I work as an IT tech at a university research lab and I have a bit of a problem. We have a number of servers up and running today in a mixed environment. I could easily virtualize from the aging hardware instead of buying a lot of new hardware. We have access to several sites in the area where we can co-locate one or more servers.
The concept I’m trying to achieve is a decent failover/replicated file system solution where we have one ESXi host in each server room with a replicated file system. One server is to act as a primary server with all normal operations running from it and the other is a secondary server to use if the first fails Some of my friends have asked why I just don’t get a SAN instead but I think the cost of have TWO 48TB SAN’s would be staggering compared to my suggestion. Having just one negates the benefit of separate locations, so I’d have to get two.

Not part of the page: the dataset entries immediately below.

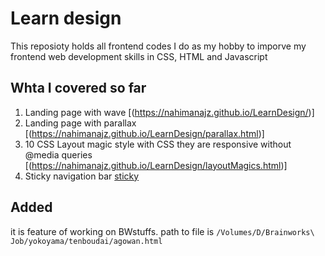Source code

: # Learn design
This reposioty holds all frontend codes I do as my hobby to imporve my frontend web development  skills in CSS, HTML and Javascript
## Whta I covered so far
1. Landing page with wave [(https://nahimanajz.github.io/LearnDesign/)]
2. Landing page with  parallax [(https://nahimanajz.github.io/LearnDesign/parallax.html)]
3. 10 CSS Layout magic style with CSS they are responsive without @media queries
 [(https://nahimanajz.github.io/LearnDesign/layoutMagics.html)]
4. Sticky navigation bar
[ sticky](https://nahimanajz.github.io/LearnDesign/sticky.html)

## Added
it is feature of working on BWstuffs.
path to file is `/Volumes/D/Brainworks\ Job/yokoyama/tenboudai/agowan.html`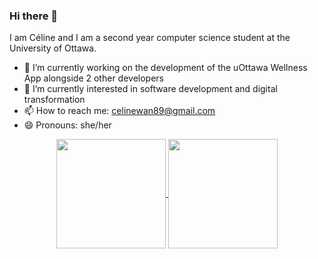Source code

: ### Hi there 👋

I am Céline and I am a second year computer science student at the University of Ottawa.

- 🔭 I’m currently working on the development of the uOttawa Wellness App alongside 2 other developers
- 🌱 I’m currently interested in software development and digital transformation
- 📫 How to reach me: celinewan89@gmail.com
- 😄 Pronouns: she/her

<p align=center>
  <a href="https://github.com/anuraghazra/github-readme-stats">
    <img height=175 align="center" src="https://github-readme-stats.vercel.app/api?username=celinewmk&show_icons=true&locale=en&count_private=true&show_icons=true&theme=synthwave">
  </a>
  <a href="https://github.com/anuraghazra/github-readme-stats">
  <img height=175 align="center" src="https://github-readme-stats.vercel.app/api/top-langs?username=celinewmk&show_icons=true&locale=en&layout=compact&theme=synthwave&langs_count=6" />
  </a>
</p>

<!--
**celinewmk/celinewmk** is a ✨ _special_ ✨ repository because its `README.md` (this file) appears on your GitHub profile.

Here are some ideas to get you started:

- 🔭 I’m currently working on ...
- 🌱 I’m currently learning ...
- 👯 I’m looking to collaborate on ...
- 🤔 I’m looking for help with ...
- 💬 Ask me about ...
- 📫 How to reach me: ...
- 😄 Pronouns: ...
- ⚡ Fun fact: ...
-->
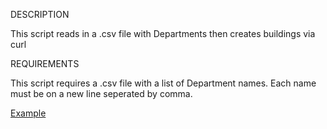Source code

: DESCRIPTION

This script reads in a .csv file with Departments then creates buildings via curl

REQUIREMENTS

This script requires a .csv file with a list of Department names. Each name must be on a
new line seperated by comma.

[Example](example-departments.csv)
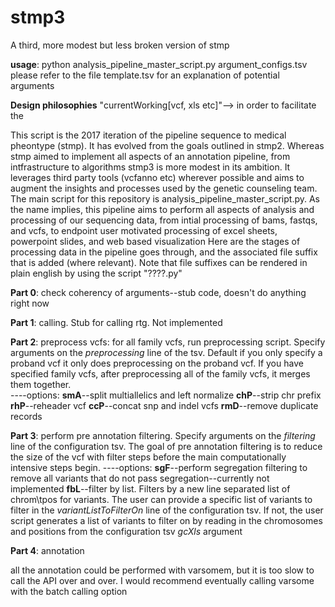 # stmp3
A third, more modest but less broken version of stmp

**usage**: python analysis_pipeline_master_script.py argument_configs.tsv 
please refer to the file template.tsv for an explanation of potential arguments

**Design philosophies**
"currentWorking[vcf, xls etc]"--> in order to facilitate the 

This script is the 2017 iteration of the pipeline sequence to medical pheontype (stmp).  It has evolved from the goals outlined in stmp2. Whereas stmp aimed to implement all aspects of an annotation pipeline, from intfrastructure to algorithms stmp3 is more modest in its ambition.  It leverages third party tools (vcfanno etc) wherever possible and aims to augment the insights and processes used by the genetic counseling team.
The main script for this repository is analysis_pipeline_master_script.py.  As the name implies, this pipeline aims to perform all aspects of analysis and processing of our sequencing data, from intial processing of bams, fastqs, and vcfs, to endpoint user motivated processing of excel sheets, powerpoint slides, and web based visualization
Here are the stages of processing data in the pipeline goes through, and the associated file suffix that is added (where relevant).  Note that file suffixes can be rendered in plain english by using the script "????.py"

**Part 0**: check coherency of arguments--stub code, doesn't do anything right now

**Part 1**: calling.  Stub for calling rtg.  Not implemented

**Part 2**: preprocess vcfs: for all family vcfs, run preprocessing script.  Specify arguments on the *preprocessing* line of the tsv.  Default if you only specify a proband vcf it only does preprocessing on the proband vcf.  If you have specified family vcfs, after preprocessing all of the family vcfs, it merges them together.  
----options:
  **smA**--split multiallelics and left normalize
  **chP**--strip chr prefix
  **rhP**--reheader vcf
  **ccP**--concat snp and indel vcfs
  **rmD**--remove duplicate records

**Part 3**: perform pre annotation filtering. Specify arguments on the *filtering* line of the configuration tsv. The goal of pre annotation filtering is to reduce the size of the vcf with filter steps before the main computationally intensive steps begin. 
----options:
**sgF**--perform segregation filtering to remove all variants that do not pass segregation--currently not implemented
**fbL**--filter by list.  Filters by a new line separated list of chrom\tpos for variants.  The user can provide a specific list of variants to filter in the *variantListToFilterOn* line of the configuration tsv. If not, the user script generates a list of variants to filter on by reading in the chromosomes and positions from the configuration tsv *gcXls* argument

**Part 4**: annotation



all the annotation could be performed with varsomem, but it is too slow to call the API over and over. I would recommend eventually calling varsome with the batch calling option
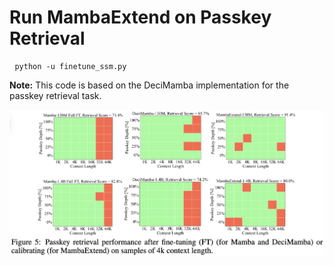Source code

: # Run MambaExtend on Passkey Retrieval
<pre> <code>python -u finetune_ssm.py </code> </pre>

**Note:** This code is based on the DeciMamba implementation for the passkey retrieval task. 

![Perplexity comparison on Passkey Retrieval.](./assets/Passkey.png)

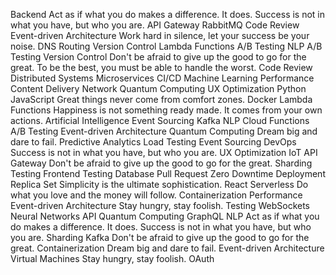 Backend Act as if what you do makes a difference. It does. Success is not in what you have, but who you are. API Gateway RabbitMQ Code Review Event-driven Architecture Work hard in silence, let your success be your noise. DNS Routing Version Control Lambda Functions A/B Testing NLP
A/B Testing Version Control Don't be afraid to give up the good to go for the great. To be the best, you must be able to handle the worst. Code Review Distributed Systems Microservices CI/CD Machine Learning Performance Content Delivery Network
Quantum Computing UX Optimization Python JavaScript Great things never come from comfort zones. Docker
Lambda Functions Happiness is not something ready made. It comes from your own actions. Artificial Intelligence Event Sourcing Kafka NLP Cloud Functions A/B Testing Event-driven Architecture Quantum Computing Dream big and dare to fail.
Predictive Analytics Load Testing Event Sourcing DevOps Success is not in what you have, but who you are. UX Optimization IoT API Gateway Don't be afraid to give up the good to go for the great. Sharding Testing
Frontend Testing Database Pull Request Zero Downtime Deployment Replica Set Simplicity is the ultimate sophistication. React Serverless Do what you love and the money will follow. Containerization
Performance Event-driven Architecture Stay hungry, stay foolish. Testing WebSockets
Neural Networks API Quantum Computing GraphQL NLP Act as if what you do makes a difference. It does.
Success is not in what you have, but who you are. Sharding Kafka Don't be afraid to give up the good to go for the great. Containerization Dream big and dare to fail. Event-driven Architecture Virtual Machines Stay hungry, stay foolish. OAuth
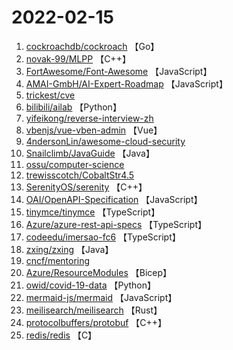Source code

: # 2022-02-15

1. [cockroachdb/cockroach](https://github.com/cockroachdb/cockroach) 【Go】
2. [novak-99/MLPP](https://github.com/novak-99/MLPP) 【C++】
3. [FortAwesome/Font-Awesome](https://github.com/FortAwesome/Font-Awesome) 【JavaScript】
4. [AMAI-GmbH/AI-Expert-Roadmap](https://github.com/AMAI-GmbH/AI-Expert-Roadmap) 【JavaScript】
5. [trickest/cve](https://github.com/trickest/cve) 
6. [bilibili/ailab](https://github.com/bilibili/ailab) 【Python】
7. [yifeikong/reverse-interview-zh](https://github.com/yifeikong/reverse-interview-zh) 
8. [vbenjs/vue-vben-admin](https://github.com/vbenjs/vue-vben-admin) 【Vue】
9. [4ndersonLin/awesome-cloud-security](https://github.com/4ndersonLin/awesome-cloud-security) 
10. [Snailclimb/JavaGuide](https://github.com/Snailclimb/JavaGuide) 【Java】
11. [ossu/computer-science](https://github.com/ossu/computer-science) 
12. [trewisscotch/CobaltStr4.5](https://github.com/trewisscotch/CobaltStr4.5) 
13. [SerenityOS/serenity](https://github.com/SerenityOS/serenity) 【C++】
14. [OAI/OpenAPI-Specification](https://github.com/OAI/OpenAPI-Specification) 【JavaScript】
15. [tinymce/tinymce](https://github.com/tinymce/tinymce) 【TypeScript】
16. [Azure/azure-rest-api-specs](https://github.com/Azure/azure-rest-api-specs) 【TypeScript】
17. [codeedu/imersao-fc6](https://github.com/codeedu/imersao-fc6) 【TypeScript】
18. [zxing/zxing](https://github.com/zxing/zxing) 【Java】
19. [cncf/mentoring](https://github.com/cncf/mentoring) 
20. [Azure/ResourceModules](https://github.com/Azure/ResourceModules) 【Bicep】
21. [owid/covid-19-data](https://github.com/owid/covid-19-data) 【Python】
22. [mermaid-js/mermaid](https://github.com/mermaid-js/mermaid) 【JavaScript】
23. [meilisearch/meilisearch](https://github.com/meilisearch/meilisearch) 【Rust】
24. [protocolbuffers/protobuf](https://github.com/protocolbuffers/protobuf) 【C++】
25. [redis/redis](https://github.com/redis/redis) 【C】
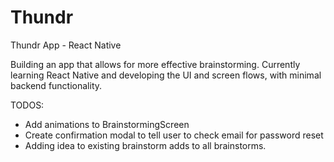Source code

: # Thundr
Thundr App - React Native

Building an app that allows for more effective brainstorming. Currently learning React Native
and developing the UI and screen flows, with minimal backend functionality. 

TODOS:

- Add animations to BrainstormingScreen 
- Create confirmation modal to tell user to check email for password reset
- Adding idea to existing brainstorm adds to all brainstorms.
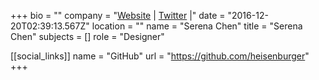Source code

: +++
bio = ""
company = "[Website](http://serena.nz) | [Twitter](https://twitter.com/sereeena) |"
date = "2016-12-20T02:39:13.567Z"
location = ""
name = "Serena Chen"
title = "Serena Chen"
subjects = []
role = "Designer"

[[social_links]]
  name = "GitHub"
  url = "https://github.com/heisenburger"
+++

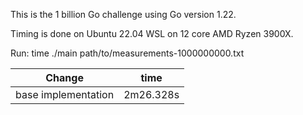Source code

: This is the 1 billion Go challenge using Go version 1.22. 

Timing is done on Ubuntu 22.04 WSL on 12 core AMD Ryzen 3900X.

Run: time ./main path/to/measurements-1000000000.txt

 |         Change                            |      time   | 
 |-------------------------------------------|-------------|
 | base implementation                       | 2m26.328s   |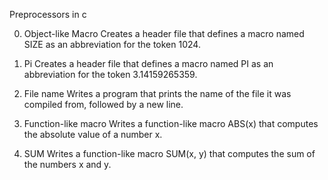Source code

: Preprocessors in c

0. Object-like Macro
Creates a header file that defines a macro named SIZE as an abbreviation for the token 1024.

1. Pi
Creates a header file that defines a macro named PI as an abbreviation for the token 3.14159265359.

2. File name
Writes a program that prints the name of the file it was compiled from, followed by a new line.

3. Function-like macro
Writes a function-like macro ABS(x) that computes the absolute value of a number x.

4. SUM
Writes a function-like macro SUM(x, y) that computes the sum of the numbers x and y.

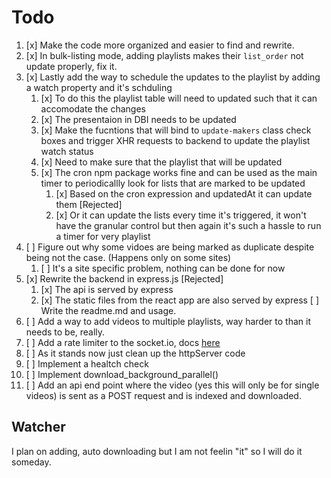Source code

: # Todo

1. [x] Make the code more organized and easier to find and rewrite.
2. [x] In bulk-listing mode, adding playlists makes their `list_order` not update properly, fix it.
3. [x] Lastly add the way to schedule the updates to the playlist by adding a watch property and it's schduling
   1. [x] To do this the playlist table will need to updated such that it can accomodate the changes
   2. [x] The presentaion in DBI needs to be updated
   3. [x] Make the fucntions that will bind to `update-makers` class check boxes and trigger XHR requests to backend to update the playlist watch status
   4. [x] Need to make sure that the playlist that will be updated
   5. [x] The cron npm package works fine and can be used as the main timer to periodicallly look for lists that are marked to be updated
      1. [x] Based on the cron expression and updatedAt it can update them [Rejected]
      2. [x] Or it can update the lists every time it's triggered, it won't have the granular control but then again it's such a hassle to run a timer for very playlist
4. [ ] Figure out why some vidoes are being marked as duplicate despite being not the case. (Happens only on some sites)
   1. [ ] It's a site specific problem, nothing can be done for now
5. [x] Rewrite the backend in express.js [Rejected]
   1. [x] The api is served by express 
   2. [x] The static files from the react app are also served by express
    [ ] Write the readme.md and usage.
6. [ ] Add a way to add videos to multiple playlists, way harder to than it needs to be, really.
7. [ ] Add a rate limiter to the socket.io, docs [here](https:github.com/animir/node-rate-limiter-flexible/wiki/Overall-example#websocket-single-connection-prevent-flooding)
8. [ ] As it stands now just clean up the httpServer code
9. [ ] Implement a healtch check
10. [ ] Implement download_background_parallel()
11. [ ] Add an api end point where the video (yes this will only be for single videos) is sent as a POST request and is indexed and downloaded.

## Watcher

I plan on adding, auto downloading but I am not feelin "it" so I will do it someday.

I have two fairly powerful servers (see specs below) and they are running ESXi 4.1 SP1 on internal SSD disks. They have a total of 24 2TB discs in 4 RAID’s. One is a 2TB RAID1 where I have the Vcenter server and one Openfiler server on each of the hosts. The other three is 10TB RAID5 split into 2TB volumes. One of these is set up in Openfiler to act as an iSCSI-target to be used by the ESXi host with a DRBD block synch to the other server. This traffic goes via a dual channel 10 GB fiber and should present no problem. (and indeed does not, DRBD is really fast and stable) The other two volumes are going to be used by a fileserver and should present no problem. However…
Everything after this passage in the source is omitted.